• _PROBLEM REQUIREMENTS_: Transcribe only the lines between the first line of the records and the line containing "0.318181818182 & +", inclusive, exactly as written.
(SUPPLIED MATERIAL Opens)
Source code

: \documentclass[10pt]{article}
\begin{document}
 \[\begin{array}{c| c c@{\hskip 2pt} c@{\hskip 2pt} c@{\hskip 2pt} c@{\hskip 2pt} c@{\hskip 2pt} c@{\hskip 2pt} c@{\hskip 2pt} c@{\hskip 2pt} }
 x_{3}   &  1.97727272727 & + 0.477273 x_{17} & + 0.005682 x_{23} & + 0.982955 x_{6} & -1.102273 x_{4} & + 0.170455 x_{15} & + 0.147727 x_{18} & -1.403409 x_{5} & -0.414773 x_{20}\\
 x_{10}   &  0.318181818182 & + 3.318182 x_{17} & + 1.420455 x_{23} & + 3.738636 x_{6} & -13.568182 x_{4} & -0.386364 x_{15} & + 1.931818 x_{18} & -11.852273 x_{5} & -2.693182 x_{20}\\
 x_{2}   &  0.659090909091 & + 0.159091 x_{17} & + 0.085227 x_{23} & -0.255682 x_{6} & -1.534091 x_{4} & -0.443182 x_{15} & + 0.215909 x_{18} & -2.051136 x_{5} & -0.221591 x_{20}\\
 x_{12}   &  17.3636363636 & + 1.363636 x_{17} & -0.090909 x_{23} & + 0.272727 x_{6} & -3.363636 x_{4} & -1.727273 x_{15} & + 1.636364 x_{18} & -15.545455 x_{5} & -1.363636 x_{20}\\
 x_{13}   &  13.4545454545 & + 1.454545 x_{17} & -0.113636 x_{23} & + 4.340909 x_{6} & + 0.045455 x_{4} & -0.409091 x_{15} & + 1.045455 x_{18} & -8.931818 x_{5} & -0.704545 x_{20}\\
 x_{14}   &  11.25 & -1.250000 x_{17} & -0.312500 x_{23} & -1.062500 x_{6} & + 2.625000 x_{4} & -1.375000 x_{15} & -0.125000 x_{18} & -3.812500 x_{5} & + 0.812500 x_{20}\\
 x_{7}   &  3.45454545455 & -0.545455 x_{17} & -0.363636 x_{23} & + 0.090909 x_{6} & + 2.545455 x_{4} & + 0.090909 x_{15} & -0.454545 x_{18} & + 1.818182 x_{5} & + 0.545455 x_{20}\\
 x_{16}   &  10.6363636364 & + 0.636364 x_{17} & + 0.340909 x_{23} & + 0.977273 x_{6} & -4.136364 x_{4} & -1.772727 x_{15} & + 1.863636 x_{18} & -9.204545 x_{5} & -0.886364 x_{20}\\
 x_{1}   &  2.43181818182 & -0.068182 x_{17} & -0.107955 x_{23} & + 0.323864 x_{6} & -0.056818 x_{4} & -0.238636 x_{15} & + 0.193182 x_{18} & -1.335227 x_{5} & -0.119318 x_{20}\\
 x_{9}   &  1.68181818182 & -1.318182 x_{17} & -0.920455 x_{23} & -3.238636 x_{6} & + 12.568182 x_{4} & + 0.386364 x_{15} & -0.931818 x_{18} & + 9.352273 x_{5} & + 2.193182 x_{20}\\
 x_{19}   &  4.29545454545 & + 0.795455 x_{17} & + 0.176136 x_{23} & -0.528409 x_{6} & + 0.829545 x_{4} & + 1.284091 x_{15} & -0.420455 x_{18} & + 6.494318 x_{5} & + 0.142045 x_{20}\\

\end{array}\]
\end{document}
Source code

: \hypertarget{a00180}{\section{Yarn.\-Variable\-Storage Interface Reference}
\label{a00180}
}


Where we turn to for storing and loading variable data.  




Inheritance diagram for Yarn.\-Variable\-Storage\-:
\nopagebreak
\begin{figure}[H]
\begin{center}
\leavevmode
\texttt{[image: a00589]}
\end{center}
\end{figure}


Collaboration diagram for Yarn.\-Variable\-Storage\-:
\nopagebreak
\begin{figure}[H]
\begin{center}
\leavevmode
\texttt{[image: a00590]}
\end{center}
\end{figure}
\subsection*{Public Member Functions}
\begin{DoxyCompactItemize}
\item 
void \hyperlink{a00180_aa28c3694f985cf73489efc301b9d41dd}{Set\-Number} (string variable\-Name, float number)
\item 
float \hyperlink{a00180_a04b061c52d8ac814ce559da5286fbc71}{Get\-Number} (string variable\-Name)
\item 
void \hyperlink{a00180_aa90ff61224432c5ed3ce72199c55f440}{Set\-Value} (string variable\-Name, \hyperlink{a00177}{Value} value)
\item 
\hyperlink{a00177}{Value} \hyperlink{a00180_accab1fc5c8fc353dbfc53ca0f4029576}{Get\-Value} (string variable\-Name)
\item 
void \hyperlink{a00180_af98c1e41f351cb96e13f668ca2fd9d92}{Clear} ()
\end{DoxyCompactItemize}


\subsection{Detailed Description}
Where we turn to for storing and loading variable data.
(SUPPLIED MATERIAL Closes)
• _RESPONSE_:
Source code

: \documentclass[10pt]{article}
\begin{document}
 \[\begin{array}{c| c c@{\hskip 2pt} c@{\hskip 2pt} c@{\hskip 2pt} c@{\hskip 2pt} c@{\hskip 2pt} c@{\hskip 2pt} c@{\hskip 2pt} c@{\hskip 2pt} }
 x_{3}   &  1.97727272727 & + 0.477273 x_{17} & + 0.005682 x_{23} & + 0.982955 x_{6} & -1.102273 x_{4} & + 0.170455 x_{15} & + 0.147727 x_{18} & -1.403409 x_{5} & -0.414773 x_{20}\\
 x_{10}   &  0.318181818182 & + 3.318182 x_{17} & + 1.420455 x_{23} & + 3.738636 x_{6} & -13.568182 x_{4} & -0.386364 x_{15} & + 1.931818 x_{18} & -11.852273 x_{5} & -2.693182 x_{20}\\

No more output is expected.